Stored data
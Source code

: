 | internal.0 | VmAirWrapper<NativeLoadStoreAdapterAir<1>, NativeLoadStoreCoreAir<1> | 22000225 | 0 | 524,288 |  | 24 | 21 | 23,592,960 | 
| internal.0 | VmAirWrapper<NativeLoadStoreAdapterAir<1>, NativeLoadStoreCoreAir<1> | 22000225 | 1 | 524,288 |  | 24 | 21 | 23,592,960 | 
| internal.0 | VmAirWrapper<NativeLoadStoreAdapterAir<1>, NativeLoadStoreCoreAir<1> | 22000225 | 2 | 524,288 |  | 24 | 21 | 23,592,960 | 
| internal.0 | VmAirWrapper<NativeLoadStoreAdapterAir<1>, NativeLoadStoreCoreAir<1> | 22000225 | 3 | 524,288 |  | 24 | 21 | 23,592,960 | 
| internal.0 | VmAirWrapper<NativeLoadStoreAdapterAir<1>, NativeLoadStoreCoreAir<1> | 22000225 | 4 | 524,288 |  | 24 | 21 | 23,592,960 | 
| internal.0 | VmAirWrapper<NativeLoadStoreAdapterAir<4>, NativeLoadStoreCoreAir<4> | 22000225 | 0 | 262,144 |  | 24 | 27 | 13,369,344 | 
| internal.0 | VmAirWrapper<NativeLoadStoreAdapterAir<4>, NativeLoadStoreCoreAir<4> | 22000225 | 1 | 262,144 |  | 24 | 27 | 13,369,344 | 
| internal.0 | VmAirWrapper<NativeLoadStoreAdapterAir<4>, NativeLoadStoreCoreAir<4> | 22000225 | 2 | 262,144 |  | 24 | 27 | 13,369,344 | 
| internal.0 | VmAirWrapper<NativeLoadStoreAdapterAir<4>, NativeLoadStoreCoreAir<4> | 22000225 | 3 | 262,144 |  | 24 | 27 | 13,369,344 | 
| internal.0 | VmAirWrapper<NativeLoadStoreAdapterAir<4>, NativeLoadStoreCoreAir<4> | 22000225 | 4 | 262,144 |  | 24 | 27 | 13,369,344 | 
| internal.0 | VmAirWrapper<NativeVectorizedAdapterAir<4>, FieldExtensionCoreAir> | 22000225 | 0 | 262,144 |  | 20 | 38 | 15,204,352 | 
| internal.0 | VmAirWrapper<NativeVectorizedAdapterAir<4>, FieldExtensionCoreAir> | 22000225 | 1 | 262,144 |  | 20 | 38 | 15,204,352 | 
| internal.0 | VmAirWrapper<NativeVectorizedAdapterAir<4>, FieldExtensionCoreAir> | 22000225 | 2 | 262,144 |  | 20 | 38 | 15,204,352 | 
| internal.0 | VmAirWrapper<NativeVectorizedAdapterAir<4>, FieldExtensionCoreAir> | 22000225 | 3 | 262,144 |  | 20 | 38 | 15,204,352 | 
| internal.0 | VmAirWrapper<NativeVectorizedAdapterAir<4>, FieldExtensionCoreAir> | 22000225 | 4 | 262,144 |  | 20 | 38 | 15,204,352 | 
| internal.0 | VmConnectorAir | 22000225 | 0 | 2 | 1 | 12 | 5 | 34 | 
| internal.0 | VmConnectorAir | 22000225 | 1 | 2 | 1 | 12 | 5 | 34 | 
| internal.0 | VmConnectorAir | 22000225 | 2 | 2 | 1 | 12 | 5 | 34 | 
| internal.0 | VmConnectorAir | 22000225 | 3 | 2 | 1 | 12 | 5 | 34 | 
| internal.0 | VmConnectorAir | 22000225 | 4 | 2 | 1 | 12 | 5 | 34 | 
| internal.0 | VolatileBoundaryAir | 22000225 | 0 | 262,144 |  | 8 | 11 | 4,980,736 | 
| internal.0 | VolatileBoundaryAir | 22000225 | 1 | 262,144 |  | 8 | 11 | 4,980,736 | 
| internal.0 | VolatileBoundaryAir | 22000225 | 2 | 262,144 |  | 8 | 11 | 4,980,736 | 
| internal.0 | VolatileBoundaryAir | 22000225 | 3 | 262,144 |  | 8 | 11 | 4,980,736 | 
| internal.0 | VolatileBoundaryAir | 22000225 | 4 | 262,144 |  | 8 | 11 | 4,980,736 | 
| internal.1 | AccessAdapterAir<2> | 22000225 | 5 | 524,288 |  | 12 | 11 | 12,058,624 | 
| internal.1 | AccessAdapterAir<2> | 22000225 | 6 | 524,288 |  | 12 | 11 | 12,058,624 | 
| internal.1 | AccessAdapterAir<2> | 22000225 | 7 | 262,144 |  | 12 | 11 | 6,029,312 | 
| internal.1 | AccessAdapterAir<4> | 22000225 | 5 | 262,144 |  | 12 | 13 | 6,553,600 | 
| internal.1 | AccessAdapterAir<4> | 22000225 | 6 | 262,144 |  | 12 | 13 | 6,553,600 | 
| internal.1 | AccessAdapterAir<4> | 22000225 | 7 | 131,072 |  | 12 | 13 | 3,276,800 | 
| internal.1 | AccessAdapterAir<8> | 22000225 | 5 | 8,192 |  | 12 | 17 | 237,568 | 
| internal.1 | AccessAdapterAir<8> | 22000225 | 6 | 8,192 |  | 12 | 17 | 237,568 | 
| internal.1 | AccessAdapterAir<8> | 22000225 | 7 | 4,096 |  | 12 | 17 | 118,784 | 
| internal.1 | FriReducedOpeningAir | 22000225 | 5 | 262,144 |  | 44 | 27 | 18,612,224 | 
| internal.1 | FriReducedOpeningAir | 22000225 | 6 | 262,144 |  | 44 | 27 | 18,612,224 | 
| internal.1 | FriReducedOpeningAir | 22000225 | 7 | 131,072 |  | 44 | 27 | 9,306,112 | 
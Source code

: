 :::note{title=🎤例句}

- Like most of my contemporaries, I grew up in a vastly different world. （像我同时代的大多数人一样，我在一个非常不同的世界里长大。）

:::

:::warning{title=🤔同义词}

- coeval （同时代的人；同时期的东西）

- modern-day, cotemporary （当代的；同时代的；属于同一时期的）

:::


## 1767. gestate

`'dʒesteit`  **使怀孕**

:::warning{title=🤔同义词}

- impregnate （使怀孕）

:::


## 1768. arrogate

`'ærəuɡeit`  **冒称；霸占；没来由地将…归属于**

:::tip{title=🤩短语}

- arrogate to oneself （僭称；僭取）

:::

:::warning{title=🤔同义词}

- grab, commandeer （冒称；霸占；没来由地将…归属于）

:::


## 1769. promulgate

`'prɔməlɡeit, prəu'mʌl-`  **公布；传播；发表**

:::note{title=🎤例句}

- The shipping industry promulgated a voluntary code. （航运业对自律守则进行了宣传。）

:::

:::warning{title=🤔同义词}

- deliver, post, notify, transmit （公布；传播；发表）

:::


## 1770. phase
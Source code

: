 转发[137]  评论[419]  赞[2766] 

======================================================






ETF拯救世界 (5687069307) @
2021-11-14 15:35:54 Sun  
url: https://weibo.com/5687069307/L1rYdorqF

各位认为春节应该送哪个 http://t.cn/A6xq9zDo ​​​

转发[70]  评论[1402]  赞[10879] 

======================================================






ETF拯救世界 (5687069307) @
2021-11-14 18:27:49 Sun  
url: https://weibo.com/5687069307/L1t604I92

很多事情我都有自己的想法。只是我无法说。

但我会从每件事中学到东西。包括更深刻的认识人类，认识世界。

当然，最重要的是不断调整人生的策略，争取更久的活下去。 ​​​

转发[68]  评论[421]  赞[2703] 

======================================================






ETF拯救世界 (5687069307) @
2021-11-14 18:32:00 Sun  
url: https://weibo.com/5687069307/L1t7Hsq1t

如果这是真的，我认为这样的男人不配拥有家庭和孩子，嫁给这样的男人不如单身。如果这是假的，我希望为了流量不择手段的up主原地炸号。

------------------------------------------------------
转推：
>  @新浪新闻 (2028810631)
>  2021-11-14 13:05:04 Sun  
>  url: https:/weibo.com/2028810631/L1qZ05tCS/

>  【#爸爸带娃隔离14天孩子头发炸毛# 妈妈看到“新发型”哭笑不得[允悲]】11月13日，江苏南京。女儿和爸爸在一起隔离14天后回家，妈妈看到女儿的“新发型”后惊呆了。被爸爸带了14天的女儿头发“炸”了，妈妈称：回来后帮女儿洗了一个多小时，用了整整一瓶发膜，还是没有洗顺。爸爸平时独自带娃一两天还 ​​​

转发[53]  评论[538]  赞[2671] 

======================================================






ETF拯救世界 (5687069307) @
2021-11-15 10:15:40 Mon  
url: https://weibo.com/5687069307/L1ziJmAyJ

# What is needed
Gather every line from the entries above where the word "arrogate" appears, and copy them.

# Finished exercise
## 1768. arrogate
- arrogate to oneself （僭称；僭取）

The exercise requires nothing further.